Abraham Lincoln's secretary of war, Edwin Stanton, was angered by an army officer who accused him of favoritism. Stanton complained to Lincoln, who suggested that Stanton write the officer a sharp letter. Stanton did, and showed the strongly worded missive to the president. "What are you going to do with it?" Lincoln inquired. Surprised, Stanton replied, "Send it." Lincoln shook his head. "You don't want to send that letter," he said. "Put it in the stove. That's what I do when I have written a letter while I am angry. It's a good letter and you had a good time writing it and feel better. Now burn it, and write another." ── Today in the Word, February, 1991, p. 9.
The great Italian conductor Arturo Toscanini was legendary for his fits of rage. The librarian of one of Toscanini's orchestras was particularly vexed by the maestro's habit of throwing valuable musical scores at the musicians when angry. Watching closely, the librarian observed that Toscanini's first act when enraged was to take his baton in both hands and try to break it. If the baton snapped, Toscanini usually calmed down and rehearsal continued. If the baton did not break, he began hurling scores. The librarian's solution? He made sure the conductor had a generous supply of flimsy batons on hand for rehearsal! ── Today in the Word, February, 1991, p. 22.
National park ranger in British Columbia who has two sets of huge antlers, as wide as a man's reach locked together. Evidently 2 bull moose began fighting, their antlers locked, and they could not get free. They died due to anger. ── National Geographic, November, 1985.
A lady once came to Billy Sunday and tried to rationalize her angry outbursts. "There's nothing wrong with losing my temper," she said. "I blow up, and then it's all over."
"So does a shotgun," Sunday replied, "and look at the damage it leaves behind!" ── Billy Sunday.

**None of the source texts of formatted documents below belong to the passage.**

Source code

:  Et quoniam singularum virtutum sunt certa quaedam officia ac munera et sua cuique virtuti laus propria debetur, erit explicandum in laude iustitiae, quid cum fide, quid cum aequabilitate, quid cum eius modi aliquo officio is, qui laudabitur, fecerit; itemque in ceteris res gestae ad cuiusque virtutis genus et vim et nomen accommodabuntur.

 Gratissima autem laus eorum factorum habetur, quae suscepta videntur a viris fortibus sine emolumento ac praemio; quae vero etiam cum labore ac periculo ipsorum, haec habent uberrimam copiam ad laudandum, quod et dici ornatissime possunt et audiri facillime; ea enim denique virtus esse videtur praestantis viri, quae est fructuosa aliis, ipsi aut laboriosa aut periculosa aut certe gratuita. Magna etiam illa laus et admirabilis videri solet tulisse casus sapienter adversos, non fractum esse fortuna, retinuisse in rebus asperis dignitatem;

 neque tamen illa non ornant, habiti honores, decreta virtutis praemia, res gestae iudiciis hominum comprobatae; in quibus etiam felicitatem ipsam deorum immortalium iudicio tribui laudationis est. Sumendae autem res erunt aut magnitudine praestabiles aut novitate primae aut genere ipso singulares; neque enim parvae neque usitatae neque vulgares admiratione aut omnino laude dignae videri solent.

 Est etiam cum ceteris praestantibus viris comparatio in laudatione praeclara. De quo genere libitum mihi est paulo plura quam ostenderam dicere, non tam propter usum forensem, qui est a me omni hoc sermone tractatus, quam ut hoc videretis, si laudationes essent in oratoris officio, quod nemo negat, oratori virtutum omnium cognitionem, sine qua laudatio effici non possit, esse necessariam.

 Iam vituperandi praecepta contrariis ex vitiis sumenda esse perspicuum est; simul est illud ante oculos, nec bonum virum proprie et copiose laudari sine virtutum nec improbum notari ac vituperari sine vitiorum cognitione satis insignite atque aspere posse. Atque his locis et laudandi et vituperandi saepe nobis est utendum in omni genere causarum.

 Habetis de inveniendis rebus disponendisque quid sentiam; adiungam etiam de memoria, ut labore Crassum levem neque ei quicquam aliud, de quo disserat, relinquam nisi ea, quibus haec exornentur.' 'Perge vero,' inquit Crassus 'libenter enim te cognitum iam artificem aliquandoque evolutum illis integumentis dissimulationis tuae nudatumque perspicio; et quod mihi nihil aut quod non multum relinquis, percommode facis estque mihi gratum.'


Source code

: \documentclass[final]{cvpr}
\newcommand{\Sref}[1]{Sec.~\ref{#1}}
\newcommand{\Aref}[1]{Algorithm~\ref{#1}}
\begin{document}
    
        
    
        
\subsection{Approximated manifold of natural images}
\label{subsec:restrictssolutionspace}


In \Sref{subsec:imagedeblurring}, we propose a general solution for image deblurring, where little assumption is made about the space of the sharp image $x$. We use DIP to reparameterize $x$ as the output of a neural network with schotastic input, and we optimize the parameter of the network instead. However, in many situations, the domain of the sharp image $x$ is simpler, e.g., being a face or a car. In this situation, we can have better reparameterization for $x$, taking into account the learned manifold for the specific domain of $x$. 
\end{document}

Jim Taylor in Currents tells the following story about his friend, Ralph Milton: One morning Ralph woke up at five o'clock to a noise that sounded like someone repairing boilers on his roof. Still in his pajamas, he went into the back yard to investigate. He found a woodpecker on the TV antenna, "pounding its little brains out on the metal pole." Angry at the little creature who ruined his sleep, Ralph picked up a rock and threw it. The rock sailed over the house, and he heard a distant crash as it hit the car. In utter disgust, Ralph took a vicious kick at a clod of dirt, only to remember -- too late -- that he was still in his bare feet. Uncontrolled anger, as Ralph leaned, can sometimes be its own reward.── Jim Taylor, Currents.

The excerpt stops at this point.